Once you find the line below that has "- ⚡ Fun fact: ...N", output it and every line after it exactly, stopping after the line that has "via GitHub issues.", with no pictures.
══ INFORMATION SHOWN ══
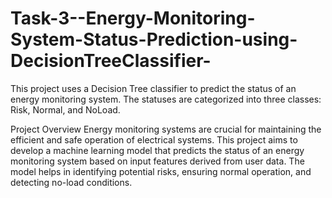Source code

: # Task-3--Energy-Monitoring-System-Status-Prediction-using-DecisionTreeClassifier-
This project uses a Decision Tree classifier to predict the status of an energy monitoring system. The statuses are categorized into three classes: Risk, Normal, and NoLoad. 

Project Overview
Energy monitoring systems are crucial for maintaining the efficient and safe operation of electrical systems. This project aims to develop a machine learning model that predicts the status of an energy monitoring system based on input features derived from user data. The model helps in identifying potential risks, ensuring normal operation, and detecting no-load conditions.
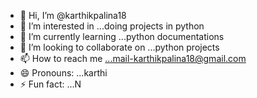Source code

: - 👋 Hi, I’m @karthikpalina18
- 👀 I’m interested in ...doing projects in python
- 🌱 I’m currently learning ...python documentations
- 💞️ I’m looking to collaborate on ...python projects
- 📫 How to reach me ...mail-karthikpalina18@gmail.com
- 😄 Pronouns: ...karthi
- ⚡ Fun fact: ...N

<!---
karthikpalina18/karthikpalina18 is a ✨ special ✨ repository because its `README.md` (this file) appears on your GitHub profile.
You can click the Preview link to take a look at your changes.
--->
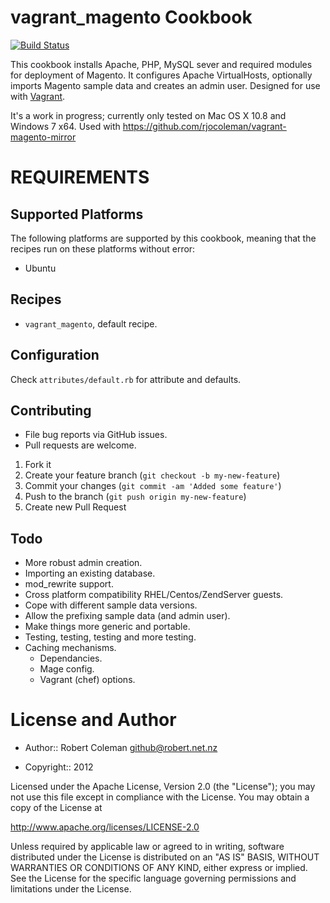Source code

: vagrant_magento Cookbook
========================

[![Build Status](https://secure.travis-ci.org/rjocoleman/vagrant_magento.png)](http://travis-ci.org/rjocoleman/vagrant_magento)

This cookbook installs Apache, PHP, MySQL sever and required modules for deployment of Magento.
It configures Apache VirtualHosts, optionally imports Magento sample data and creates an admin user.
Designed for use with [Vagrant](http://www.vagrantup.com/).

It's a work in progress; currently only tested on Mac OS X 10.8 and Windows 7 x64.
Used with https://github.com/rjocoleman/vagrant-magento-mirror


REQUIREMENTS
============
Supported Platforms
-------------------

The following platforms are supported by this cookbook, meaning that the recipes run on these platforms without error:

* Ubuntu


Recipes
-------

* `vagrant_magento`, default recipe.


Configuration
-------------

Check `attributes/default.rb` for attribute and defaults.


Contributing
------------

* File bug reports via GitHub issues.
* Pull requests are welcome.


1. Fork it
2. Create your feature branch (`git checkout -b my-new-feature`)
3. Commit your changes (`git commit -am 'Added some feature'`)
4. Push to the branch (`git push origin my-new-feature`)
5. Create new Pull Request


Todo
----

* More robust admin creation.
* Importing an existing database.
* mod_rewrite support.
* Cross platform compatibility RHEL/Centos/ZendServer guests.
* Cope with different sample data versions.
* Allow the prefixing sample data (and admin user).
* Make things more generic and portable.
* Testing, testing, testing and more testing.
* Caching mechanisms.
  + Dependancies.
  + Mage config.
  + Vagrant (chef) options.


License and Author
===================

* Author:: Robert Coleman <github@robert.net.nz>


* Copyright:: 2012

Licensed under the Apache License, Version 2.0 (the "License");
you may not use this file except in compliance with the License.
You may obtain a copy of the License at

http://www.apache.org/licenses/LICENSE-2.0

Unless required by applicable law or agreed to in writing, software
distributed under the License is distributed on an "AS IS" BASIS,
WITHOUT WARRANTIES OR CONDITIONS OF ANY KIND, either express or implied.
See the License for the specific language governing permissions and
limitations under the License.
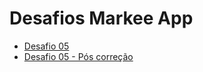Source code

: # Desafios Markee App

- [Desafio 05](https://github.com/meluiz/brainnco-markee/pull/1)
- [Desafio 05 - Pós correção](https://github.com/meluiz/brainnco-markee/pull/2)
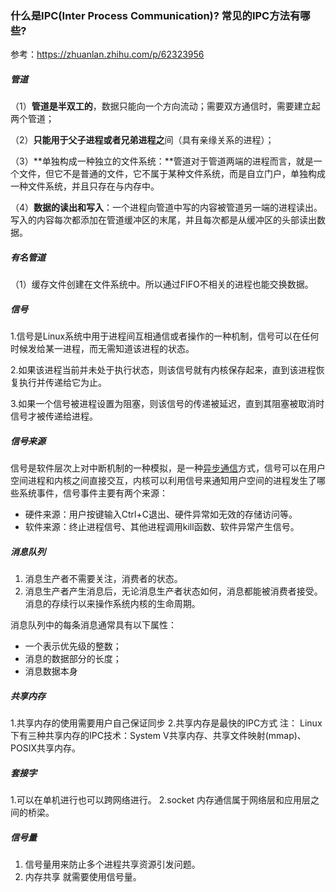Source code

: ### 什么是IPC(Inter Process Communication)? 常见的IPC方法有哪些?

参考：https://zhuanlan.zhihu.com/p/62323956



##### 管道

（1）**管道是半双工的**，数据只能向一个方向流动；需要双方通信时，需要建立起两个管道；

（2）**只能用于父子进程或者兄弟进程之**间（具有亲缘关系的进程）；

（3）**单独构成一种独立的文件系统：**管道对于管道两端的进程而言，就是一个文件，但它不是普通的文件，它不属于某种文件系统，而是自立门户，单独构成一种文件系统，并且只存在与内存中。

（4）**数据的读出和写入**：一个进程向管道中写的内容被管道另一端的进程读出。写入的内容每次都添加在管道缓冲区的末尾，并且每次都是从缓冲区的头部读出数据。

##### 有名管道

（1）缓存文件创建在文件系统中。所以通过FIFO不相关的进程也能交换数据。

##### 信号

1.信号是Linux系统中用于进程间互相通信或者操作的一种机制，信号可以在任何时候发给某一进程，而无需知道该进程的状态。

2.如果该进程当前并未处于执行状态，则该信号就有内核保存起来，直到该进程恢复执行并传递给它为止。

3.如果一个信号被进程设置为阻塞，则该信号的传递被延迟，直到其阻塞被取消时信号才被传递给进程。

##### 信号来源

信号是软件层次上对中断机制的一种模拟，是一种[异步通信](https://www.zhihu.com/search?q=异步通信&search_source=Entity&hybrid_search_source=Entity&hybrid_search_extra={"sourceType"%3A"article"%2C"sourceId"%3A"62323956"})方式，信号可以在用户空间进程和内核之间直接交互，内核可以利用信号来通知用户空间的进程发生了哪些系统事件，信号事件主要有两个来源：

- 硬件来源：用户按键输入Ctrl+C退出、硬件异常如无效的存储访问等。
- 软件来源：终止进程信号、其他进程调用kill函数、软件异常产生信号。

##### 消息队列

1. 消息生产者不需要关注，消费者的状态。
2. 消息生产者产生消息后，无论消息生产者状态如何，消息都能被消费者接受。消息的存续行以来操作系统内核的生命周期。

消息队列中的每条消息通常具有以下属性：

- 一个表示优先级的整数；
- 消息的数据部分的长度；
- 消息数据本身

##### 共享内存

1.共享内存的使用需要用户自己保证同步 2.共享内存是最快的IPC方式 注： Linux下有三种共享内存的IPC技术：System V共享内存、共享文件映射(mmap)、POSIX共享内存。

##### 套接字

1.可以在单机进行也可以跨网络进行。 2.socket 内存通信属于网络层和应用层之间的桥梁。

##### 信号量

1. 信号量用来防止多个进程共享资源引发问题。
2. 内存共享 就需要使用信号量。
═══
**ANSWER FOR THE TASK:**
- ⚡ Fun fact: ...N

<!---
karthikpalina18/karthikpalina18 is a ✨ special ✨ repository because its `README.md` (this file) appears on your GitHub profile.
You can click the Preview link to take a look at your changes.
--->
Source code

: vagrant_magento Cookbook
========================

[![Build Status](https://secure.travis-ci.org/rjocoleman/vagrant_magento.png)](http://travis-ci.org/rjocoleman/vagrant_magento)

This cookbook installs Apache, PHP, MySQL sever and required modules for deployment of Magento.
It configures Apache VirtualHosts, optionally imports Magento sample data and creates an admin user.
Designed for use with [Vagrant](http://www.vagrantup.com/).

It's a work in progress; currently only tested on Mac OS X 10.8 and Windows 7 x64.
Used with https://github.com/rjocoleman/vagrant-magento-mirror


REQUIREMENTS
============
Supported Platforms
-------------------

The following platforms are supported by this cookbook, meaning that the recipes run on these platforms without error:

* Ubuntu


Recipes
-------

* `vagrant_magento`, default recipe.


Configuration
-------------

Check `attributes/default.rb` for attribute and defaults.


Contributing
------------

* File bug reports via GitHub issues.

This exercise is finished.